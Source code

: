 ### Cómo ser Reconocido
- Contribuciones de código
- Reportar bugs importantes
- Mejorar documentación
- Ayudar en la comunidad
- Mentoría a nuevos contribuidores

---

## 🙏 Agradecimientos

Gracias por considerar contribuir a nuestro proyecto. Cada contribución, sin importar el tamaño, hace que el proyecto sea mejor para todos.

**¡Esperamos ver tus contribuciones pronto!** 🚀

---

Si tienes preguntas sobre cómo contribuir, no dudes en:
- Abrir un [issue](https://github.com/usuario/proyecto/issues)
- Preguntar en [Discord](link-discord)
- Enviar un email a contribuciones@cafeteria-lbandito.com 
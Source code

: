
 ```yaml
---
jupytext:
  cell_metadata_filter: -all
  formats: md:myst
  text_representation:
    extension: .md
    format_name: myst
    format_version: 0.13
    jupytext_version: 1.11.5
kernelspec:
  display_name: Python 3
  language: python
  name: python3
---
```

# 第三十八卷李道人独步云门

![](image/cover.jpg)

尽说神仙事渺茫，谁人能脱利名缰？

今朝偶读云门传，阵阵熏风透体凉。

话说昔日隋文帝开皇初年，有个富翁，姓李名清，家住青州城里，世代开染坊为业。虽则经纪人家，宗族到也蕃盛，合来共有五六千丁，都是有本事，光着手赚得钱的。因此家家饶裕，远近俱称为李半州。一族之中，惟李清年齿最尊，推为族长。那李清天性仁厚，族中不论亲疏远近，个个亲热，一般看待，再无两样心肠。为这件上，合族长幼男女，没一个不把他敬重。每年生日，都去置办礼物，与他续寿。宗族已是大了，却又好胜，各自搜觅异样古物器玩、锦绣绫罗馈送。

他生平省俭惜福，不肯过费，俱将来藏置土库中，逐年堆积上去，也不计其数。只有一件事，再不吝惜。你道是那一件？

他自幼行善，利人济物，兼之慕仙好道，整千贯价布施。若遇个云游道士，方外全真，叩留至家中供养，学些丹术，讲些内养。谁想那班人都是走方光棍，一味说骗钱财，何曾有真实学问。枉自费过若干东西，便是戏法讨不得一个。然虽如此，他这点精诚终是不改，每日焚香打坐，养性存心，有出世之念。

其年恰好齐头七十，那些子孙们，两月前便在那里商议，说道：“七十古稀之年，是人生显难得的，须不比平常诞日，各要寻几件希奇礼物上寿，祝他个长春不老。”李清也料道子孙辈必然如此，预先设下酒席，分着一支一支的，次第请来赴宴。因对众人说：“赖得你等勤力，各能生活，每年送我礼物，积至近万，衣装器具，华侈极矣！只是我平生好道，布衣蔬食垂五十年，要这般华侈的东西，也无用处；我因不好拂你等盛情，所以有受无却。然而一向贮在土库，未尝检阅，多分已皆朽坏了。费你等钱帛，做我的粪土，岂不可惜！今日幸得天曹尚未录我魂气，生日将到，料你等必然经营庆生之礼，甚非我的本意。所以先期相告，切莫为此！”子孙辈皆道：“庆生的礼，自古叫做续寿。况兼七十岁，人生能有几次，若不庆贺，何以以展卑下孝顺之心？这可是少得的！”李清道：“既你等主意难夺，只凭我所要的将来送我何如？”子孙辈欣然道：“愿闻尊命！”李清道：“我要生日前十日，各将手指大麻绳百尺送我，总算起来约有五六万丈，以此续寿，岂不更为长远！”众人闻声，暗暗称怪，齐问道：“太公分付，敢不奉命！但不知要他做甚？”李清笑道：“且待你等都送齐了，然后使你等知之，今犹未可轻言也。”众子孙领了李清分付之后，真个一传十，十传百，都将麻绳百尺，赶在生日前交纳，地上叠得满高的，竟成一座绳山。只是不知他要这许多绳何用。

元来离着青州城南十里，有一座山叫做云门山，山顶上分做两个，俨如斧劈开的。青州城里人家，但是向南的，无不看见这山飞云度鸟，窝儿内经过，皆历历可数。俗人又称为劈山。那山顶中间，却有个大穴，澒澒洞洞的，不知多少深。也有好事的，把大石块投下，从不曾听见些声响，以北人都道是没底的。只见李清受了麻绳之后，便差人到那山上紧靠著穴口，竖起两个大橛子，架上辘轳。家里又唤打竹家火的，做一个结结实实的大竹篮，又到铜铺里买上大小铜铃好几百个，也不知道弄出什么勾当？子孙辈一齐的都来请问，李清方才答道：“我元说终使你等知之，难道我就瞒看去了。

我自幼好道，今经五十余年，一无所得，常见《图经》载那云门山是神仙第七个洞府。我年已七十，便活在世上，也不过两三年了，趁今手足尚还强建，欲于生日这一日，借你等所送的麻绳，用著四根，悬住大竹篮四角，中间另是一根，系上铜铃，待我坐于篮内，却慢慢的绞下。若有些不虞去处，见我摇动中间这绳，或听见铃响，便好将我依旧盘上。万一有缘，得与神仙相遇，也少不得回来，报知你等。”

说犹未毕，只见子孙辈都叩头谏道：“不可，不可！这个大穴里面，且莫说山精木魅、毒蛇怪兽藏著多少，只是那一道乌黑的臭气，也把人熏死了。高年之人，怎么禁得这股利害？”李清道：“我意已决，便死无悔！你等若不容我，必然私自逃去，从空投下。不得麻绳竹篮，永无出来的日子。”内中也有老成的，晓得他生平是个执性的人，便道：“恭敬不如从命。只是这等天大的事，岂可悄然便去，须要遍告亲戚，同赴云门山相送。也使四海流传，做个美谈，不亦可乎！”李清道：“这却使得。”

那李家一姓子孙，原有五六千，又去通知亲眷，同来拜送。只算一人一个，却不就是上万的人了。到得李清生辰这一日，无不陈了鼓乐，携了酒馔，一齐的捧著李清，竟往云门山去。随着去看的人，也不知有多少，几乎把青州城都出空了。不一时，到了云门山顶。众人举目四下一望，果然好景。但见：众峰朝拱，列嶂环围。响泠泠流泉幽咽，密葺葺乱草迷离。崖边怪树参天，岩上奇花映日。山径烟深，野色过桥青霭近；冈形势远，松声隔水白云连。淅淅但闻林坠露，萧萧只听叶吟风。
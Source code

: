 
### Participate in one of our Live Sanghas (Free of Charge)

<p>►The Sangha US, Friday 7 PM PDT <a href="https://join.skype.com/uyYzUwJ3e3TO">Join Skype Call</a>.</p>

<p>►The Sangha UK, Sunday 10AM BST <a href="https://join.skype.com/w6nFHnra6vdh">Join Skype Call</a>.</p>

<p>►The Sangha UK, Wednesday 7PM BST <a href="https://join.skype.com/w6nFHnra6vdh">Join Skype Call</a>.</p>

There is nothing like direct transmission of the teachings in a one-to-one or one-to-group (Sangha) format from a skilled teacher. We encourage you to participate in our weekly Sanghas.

- Problem to solve -
Your answer must be the complete data, repeated word for word.

- Answer -
Source code

: ### Cómo ser Reconocido
- Contribuciones de código
- Reportar bugs importantes
- Mejorar documentación
- Ayudar en la comunidad
- Mentoría a nuevos contribuidores

---

## 🙏 Agradecimientos

Gracias por considerar contribuir a nuestro proyecto. Cada contribución, sin importar el tamaño, hace que el proyecto sea mejor para todos.

**¡Esperamos ver tus contribuciones pronto!** 🚀

---

Si tienes preguntas sobre cómo contribuir, no dudes en:
- Abrir un [issue](https://github.com/usuario/proyecto/issues)
- Preguntar en [Discord](link-discord)
- Enviar un email a contribuciones@cafeteria-lbandito.com 
Source code

:
 ```yaml
---
jupytext:
  cell_metadata_filter: -all
  formats: md:myst
  text_representation:
    extension: .md
    format_name: myst
    format_version: 0.13
    jupytext_version: 1.11.5
kernelspec:
  display_name: Python 3
  language: python
  name: python3
---
```

# 第三十八卷李道人独步云门

![](image/cover.jpg)

尽说神仙事渺茫，谁人能脱利名缰？

今朝偶读云门传，阵阵熏风透体凉。

话说昔日隋文帝开皇初年，有个富翁，姓李名清，家住青州城里，世代开染坊为业。虽则经纪人家，宗族到也蕃盛，合来共有五六千丁，都是有本事，光着手赚得钱的。因此家家饶裕，远近俱称为李半州。一族之中，惟李清年齿最尊，推为族长。那李清天性仁厚，族中不论亲疏远近，个个亲热，一般看待，再无两样心肠。为这件上，合族长幼男女，没一个不把他敬重。每年生日，都去置办礼物，与他续寿。宗族已是大了，却又好胜，各自搜觅异样古物器玩、锦绣绫罗馈送。

他生平省俭惜福，不肯过费，俱将来藏置土库中，逐年堆积上去，也不计其数。只有一件事，再不吝惜。你道是那一件？

他自幼行善，利人济物，兼之慕仙好道，整千贯价布施。若遇个云游道士，方外全真，叩留至家中供养，学些丹术，讲些内养。谁想那班人都是走方光棍，一味说骗钱财，何曾有真实学问。枉自费过若干东西，便是戏法讨不得一个。然虽如此，他这点精诚终是不改，每日焚香打坐，养性存心，有出世之念。

其年恰好齐头七十，那些子孙们，两月前便在那里商议，说道：“七十古稀之年，是人生显难得的，须不比平常诞日，各要寻几件希奇礼物上寿，祝他个长春不老。”李清也料道子孙辈必然如此，预先设下酒席，分着一支一支的，次第请来赴宴。因对众人说：“赖得你等勤力，各能生活，每年送我礼物，积至近万，衣装器具，华侈极矣！只是我平生好道，布衣蔬食垂五十年，要这般华侈的东西，也无用处；我因不好拂你等盛情，所以有受无却。然而一向贮在土库，未尝检阅，多分已皆朽坏了。费你等钱帛，做我的粪土，岂不可惜！今日幸得天曹尚未录我魂气，生日将到，料你等必然经营庆生之礼，甚非我的本意。所以先期相告，切莫为此！”子孙辈皆道：“庆生的礼，自古叫做续寿。况兼七十岁，人生能有几次，若不庆贺，何以以展卑下孝顺之心？这可是少得的！”李清道：“既你等主意难夺，只凭我所要的将来送我何如？”子孙辈欣然道：“愿闻尊命！”李清道：“我要生日前十日，各将手指大麻绳百尺送我，总算起来约有五六万丈，以此续寿，岂不更为长远！”众人闻声，暗暗称怪，齐问道：“太公分付，敢不奉命！但不知要他做甚？”李清笑道：“且待你等都送齐了，然后使你等知之，今犹未可轻言也。”众子孙领了李清分付之后，真个一传十，十传百，都将麻绳百尺，赶在生日前交纳，地上叠得满高的，竟成一座绳山。只是不知他要这许多绳何用。

元来离着青州城南十里，有一座山叫做云门山，山顶上分做两个，俨如斧劈开的。青州城里人家，但是向南的，无不看见这山飞云度鸟，窝儿内经过，皆历历可数。俗人又称为劈山。那山顶中间，却有个大穴，澒澒洞洞的，不知多少深。也有好事的，把大石块投下，从不曾听见些声响，以北人都道是没底的。只见李清受了麻绳之后，便差人到那山上紧靠著穴口，竖起两个大橛子，架上辘轳。家里又唤打竹家火的，做一个结结实实的大竹篮，又到铜铺里买上大小铜铃好几百个，也不知道弄出什么勾当？子孙辈一齐的都来请问，李清方才答道：“我元说终使你等知之，难道我就瞒看去了。

我自幼好道，今经五十余年，一无所得，常见《图经》载那云门山是神仙第七个洞府。我年已七十，便活在世上，也不过两三年了，趁今手足尚还强建，欲于生日这一日，借你等所送的麻绳，用著四根，悬住大竹篮四角，中间另是一根，系上铜铃，待我坐于篮内，却慢慢的绞下。若有些不虞去处，见我摇动中间这绳，或听见铃响，便好将我依旧盘上。万一有缘，得与神仙相遇，也少不得回来，报知你等。”

说犹未毕，只见子孙辈都叩头谏道：“不可，不可！这个大穴里面，且莫说山精木魅、毒蛇怪兽藏著多少，只是那一道乌黑的臭气，也把人熏死了。高年之人，怎么禁得这股利害？”李清道：“我意已决，便死无悔！你等若不容我，必然私自逃去，从空投下。不得麻绳竹篮，永无出来的日子。”内中也有老成的，晓得他生平是个执性的人，便道：“恭敬不如从命。只是这等天大的事，岂可悄然便去，须要遍告亲戚，同赴云门山相送。也使四海流传，做个美谈，不亦可乎！”李清道：“这却使得。”

那李家一姓子孙，原有五六千，又去通知亲眷，同来拜送。只算一人一个，却不就是上万的人了。到得李清生辰这一日，无不陈了鼓乐，携了酒馔，一齐的捧著李清，竟往云门山去。随着去看的人，也不知有多少，几乎把青州城都出空了。不一时，到了云门山顶。众人举目四下一望，果然好景。但见：众峰朝拱，列嶂环围。响泠泠流泉幽咽，密葺葺乱草迷离。崖边怪树参天，岩上奇花映日。山径烟深，野色过桥青霭近；冈形势远，松声隔水白云连。淅淅但闻林坠露，萧萧只听叶吟风。
Source code

: 
### Participate in one of our Live Sanghas (Free of Charge)

<p>►The Sangha US, Friday 7 PM PDT <a href="https://join.skype.com/uyYzUwJ3e3TO">Join Skype Call</a>.</p>

<p>►The Sangha UK, Sunday 10AM BST <a href="https://join.skype.com/w6nFHnra6vdh">Join Skype Call</a>.</p>

<p>►The Sangha UK, Wednesday 7PM BST <a href="https://join.skype.com/w6nFHnra6vdh">Join Skype Call</a>.</p>

There is nothing like direct transmission of the teachings in a one-to-one or one-to-group (Sangha) format from a skilled teacher. We encourage you to participate in our weekly Sanghas.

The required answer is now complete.